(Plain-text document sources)

= = = = = = =

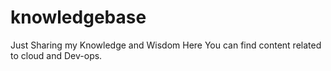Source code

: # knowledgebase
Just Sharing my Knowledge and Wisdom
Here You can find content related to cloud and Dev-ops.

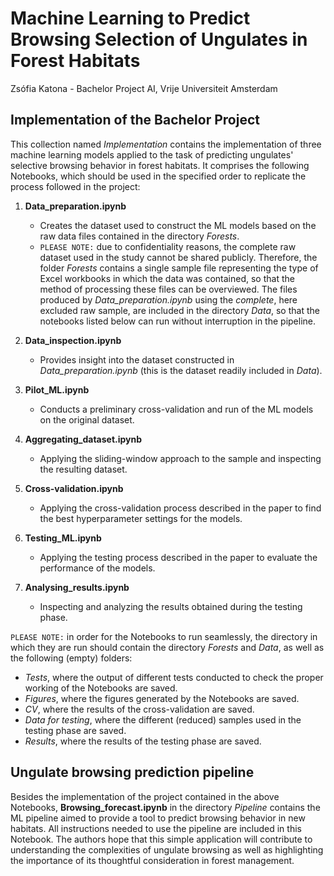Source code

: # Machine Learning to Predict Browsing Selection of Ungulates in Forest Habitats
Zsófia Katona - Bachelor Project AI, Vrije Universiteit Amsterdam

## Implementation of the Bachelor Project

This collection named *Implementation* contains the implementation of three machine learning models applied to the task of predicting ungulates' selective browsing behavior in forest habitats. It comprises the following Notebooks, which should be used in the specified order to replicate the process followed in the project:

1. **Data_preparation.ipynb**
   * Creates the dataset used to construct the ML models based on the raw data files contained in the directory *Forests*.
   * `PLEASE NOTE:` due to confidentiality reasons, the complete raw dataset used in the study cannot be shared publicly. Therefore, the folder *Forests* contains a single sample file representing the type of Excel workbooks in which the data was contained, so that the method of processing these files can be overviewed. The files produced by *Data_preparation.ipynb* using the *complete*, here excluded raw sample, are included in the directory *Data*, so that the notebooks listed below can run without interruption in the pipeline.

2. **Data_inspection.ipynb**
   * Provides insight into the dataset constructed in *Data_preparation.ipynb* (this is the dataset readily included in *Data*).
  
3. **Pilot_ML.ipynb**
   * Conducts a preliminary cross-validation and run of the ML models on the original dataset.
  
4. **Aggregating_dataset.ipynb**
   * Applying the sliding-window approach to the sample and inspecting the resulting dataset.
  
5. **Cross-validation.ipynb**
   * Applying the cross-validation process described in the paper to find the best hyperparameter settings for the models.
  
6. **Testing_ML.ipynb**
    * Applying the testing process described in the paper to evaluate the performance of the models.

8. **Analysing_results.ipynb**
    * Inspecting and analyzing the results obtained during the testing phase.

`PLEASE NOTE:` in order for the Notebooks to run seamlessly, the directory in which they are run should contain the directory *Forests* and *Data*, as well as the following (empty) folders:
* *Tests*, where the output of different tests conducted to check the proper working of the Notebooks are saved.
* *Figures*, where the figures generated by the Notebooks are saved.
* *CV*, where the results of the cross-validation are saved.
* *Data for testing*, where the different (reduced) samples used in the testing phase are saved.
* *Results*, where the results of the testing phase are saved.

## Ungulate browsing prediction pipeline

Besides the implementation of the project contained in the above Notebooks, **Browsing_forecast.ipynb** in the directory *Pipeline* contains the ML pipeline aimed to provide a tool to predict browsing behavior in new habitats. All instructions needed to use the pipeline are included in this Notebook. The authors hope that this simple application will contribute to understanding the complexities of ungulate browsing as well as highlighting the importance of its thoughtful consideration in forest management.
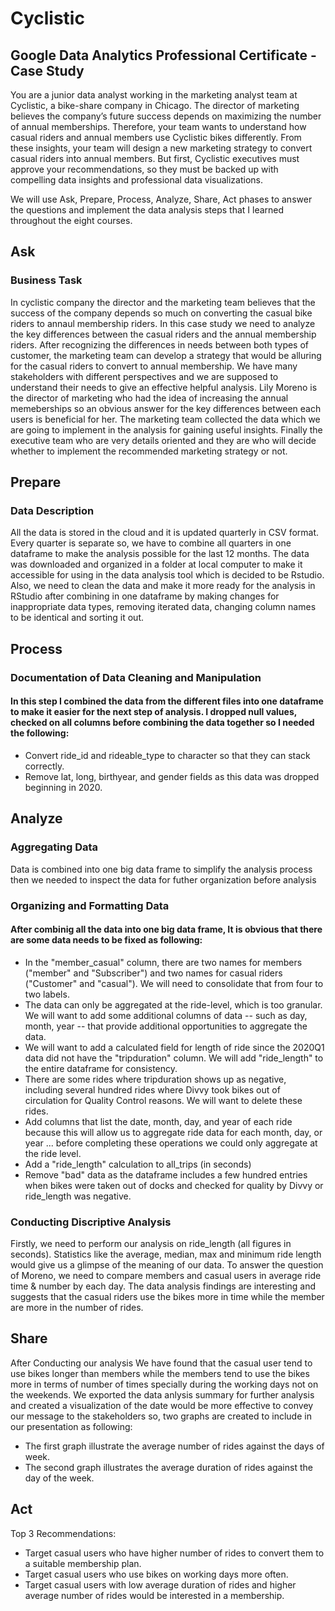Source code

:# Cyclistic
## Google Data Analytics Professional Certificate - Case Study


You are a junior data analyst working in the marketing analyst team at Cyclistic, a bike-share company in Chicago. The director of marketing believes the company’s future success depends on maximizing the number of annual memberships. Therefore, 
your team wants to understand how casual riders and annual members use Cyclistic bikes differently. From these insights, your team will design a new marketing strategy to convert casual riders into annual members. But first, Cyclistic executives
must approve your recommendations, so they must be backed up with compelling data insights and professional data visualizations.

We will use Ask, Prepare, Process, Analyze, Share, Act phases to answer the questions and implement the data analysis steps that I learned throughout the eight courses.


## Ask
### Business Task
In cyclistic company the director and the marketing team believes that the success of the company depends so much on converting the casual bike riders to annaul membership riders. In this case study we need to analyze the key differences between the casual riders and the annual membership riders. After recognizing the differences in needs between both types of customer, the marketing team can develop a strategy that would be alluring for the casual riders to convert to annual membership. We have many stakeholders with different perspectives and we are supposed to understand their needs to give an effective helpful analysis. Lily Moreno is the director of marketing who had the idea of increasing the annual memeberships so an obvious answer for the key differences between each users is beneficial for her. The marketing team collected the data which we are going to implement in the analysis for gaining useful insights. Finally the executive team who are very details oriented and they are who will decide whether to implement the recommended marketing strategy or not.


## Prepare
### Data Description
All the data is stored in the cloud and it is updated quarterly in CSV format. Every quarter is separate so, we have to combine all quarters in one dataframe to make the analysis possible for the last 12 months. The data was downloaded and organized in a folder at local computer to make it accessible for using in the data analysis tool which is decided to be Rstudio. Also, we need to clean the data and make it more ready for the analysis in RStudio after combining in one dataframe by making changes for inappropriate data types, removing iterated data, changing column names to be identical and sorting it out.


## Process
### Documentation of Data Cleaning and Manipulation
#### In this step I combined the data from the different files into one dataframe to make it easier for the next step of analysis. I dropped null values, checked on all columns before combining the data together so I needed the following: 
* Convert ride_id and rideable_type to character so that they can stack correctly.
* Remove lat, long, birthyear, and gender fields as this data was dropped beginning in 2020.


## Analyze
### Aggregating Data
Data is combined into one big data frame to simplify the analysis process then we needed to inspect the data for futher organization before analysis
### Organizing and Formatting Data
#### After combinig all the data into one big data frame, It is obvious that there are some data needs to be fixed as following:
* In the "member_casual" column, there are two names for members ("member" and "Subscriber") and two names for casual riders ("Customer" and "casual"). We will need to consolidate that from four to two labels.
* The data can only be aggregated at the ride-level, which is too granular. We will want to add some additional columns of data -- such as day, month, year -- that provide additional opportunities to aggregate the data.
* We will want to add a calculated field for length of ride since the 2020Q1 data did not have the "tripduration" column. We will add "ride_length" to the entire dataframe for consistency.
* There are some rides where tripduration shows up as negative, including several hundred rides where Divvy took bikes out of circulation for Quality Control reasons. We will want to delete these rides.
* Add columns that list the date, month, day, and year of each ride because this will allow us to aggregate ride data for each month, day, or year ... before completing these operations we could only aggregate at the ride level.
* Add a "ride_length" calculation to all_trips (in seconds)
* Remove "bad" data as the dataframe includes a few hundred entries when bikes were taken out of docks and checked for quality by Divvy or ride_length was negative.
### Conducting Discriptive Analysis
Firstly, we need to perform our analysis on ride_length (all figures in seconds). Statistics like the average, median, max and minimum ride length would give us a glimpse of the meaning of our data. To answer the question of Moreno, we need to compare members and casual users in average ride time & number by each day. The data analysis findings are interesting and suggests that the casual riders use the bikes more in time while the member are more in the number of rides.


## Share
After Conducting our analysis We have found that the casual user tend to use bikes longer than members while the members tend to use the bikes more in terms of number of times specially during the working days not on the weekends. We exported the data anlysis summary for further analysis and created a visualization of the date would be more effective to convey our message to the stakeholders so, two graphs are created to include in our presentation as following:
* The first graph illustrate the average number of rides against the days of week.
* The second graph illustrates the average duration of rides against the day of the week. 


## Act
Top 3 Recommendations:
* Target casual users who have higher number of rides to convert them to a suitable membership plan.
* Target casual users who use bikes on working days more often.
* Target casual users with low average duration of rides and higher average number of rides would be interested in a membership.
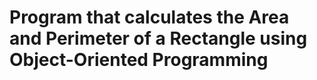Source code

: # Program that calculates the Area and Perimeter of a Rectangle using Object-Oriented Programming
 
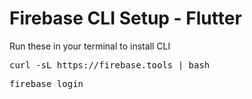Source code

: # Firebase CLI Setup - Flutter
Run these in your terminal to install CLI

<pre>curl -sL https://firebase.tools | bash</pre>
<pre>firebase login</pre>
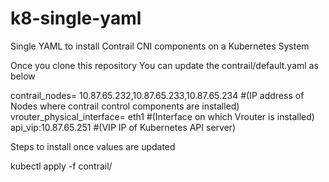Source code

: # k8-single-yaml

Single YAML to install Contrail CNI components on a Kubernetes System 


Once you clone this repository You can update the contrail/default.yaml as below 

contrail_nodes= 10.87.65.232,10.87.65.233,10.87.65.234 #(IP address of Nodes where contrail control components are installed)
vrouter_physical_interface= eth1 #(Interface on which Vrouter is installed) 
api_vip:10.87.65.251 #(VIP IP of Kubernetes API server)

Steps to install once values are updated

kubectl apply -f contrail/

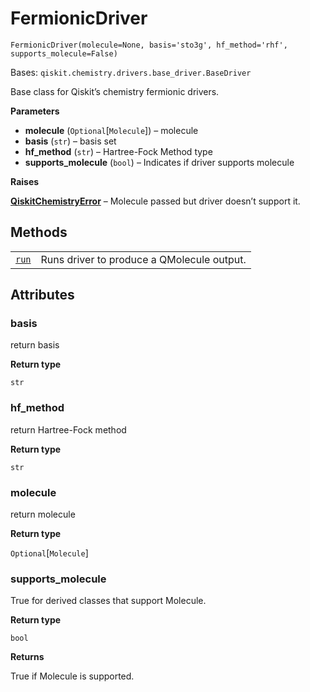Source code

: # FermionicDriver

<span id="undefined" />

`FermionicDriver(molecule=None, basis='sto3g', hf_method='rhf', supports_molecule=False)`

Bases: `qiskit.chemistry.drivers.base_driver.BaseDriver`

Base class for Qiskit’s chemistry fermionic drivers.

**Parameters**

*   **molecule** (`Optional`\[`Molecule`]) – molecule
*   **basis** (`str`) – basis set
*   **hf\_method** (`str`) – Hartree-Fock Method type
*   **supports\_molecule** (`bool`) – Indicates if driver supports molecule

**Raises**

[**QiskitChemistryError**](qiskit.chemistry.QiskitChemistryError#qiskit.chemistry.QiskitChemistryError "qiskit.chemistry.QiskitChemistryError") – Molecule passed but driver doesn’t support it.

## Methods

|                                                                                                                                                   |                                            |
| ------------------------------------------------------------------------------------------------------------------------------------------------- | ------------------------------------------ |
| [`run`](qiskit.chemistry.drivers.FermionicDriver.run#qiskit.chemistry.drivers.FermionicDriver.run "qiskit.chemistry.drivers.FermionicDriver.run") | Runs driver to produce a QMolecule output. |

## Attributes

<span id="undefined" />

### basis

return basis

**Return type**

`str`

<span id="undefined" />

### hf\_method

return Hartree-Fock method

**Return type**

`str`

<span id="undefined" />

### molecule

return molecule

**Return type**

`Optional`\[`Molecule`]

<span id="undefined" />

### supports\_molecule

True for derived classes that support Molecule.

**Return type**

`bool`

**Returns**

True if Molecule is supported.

= = = = = = =

* [What is expected]:
Copy the records above from the first line through the line containing "## Implementation of the Bachelor Project", both included, and leave out any pictures.

* [Task output]:
Source code

: # knowledgebase
Just Sharing my Knowledge and Wisdom
Here You can find content related to cloud and Dev-ops.

Source code

: # Machine Learning to Predict Browsing Selection of Ungulates in Forest Habitats
Zsófia Katona - Bachelor Project AI, Vrije Universiteit Amsterdam

## Implementation of the Bachelor Project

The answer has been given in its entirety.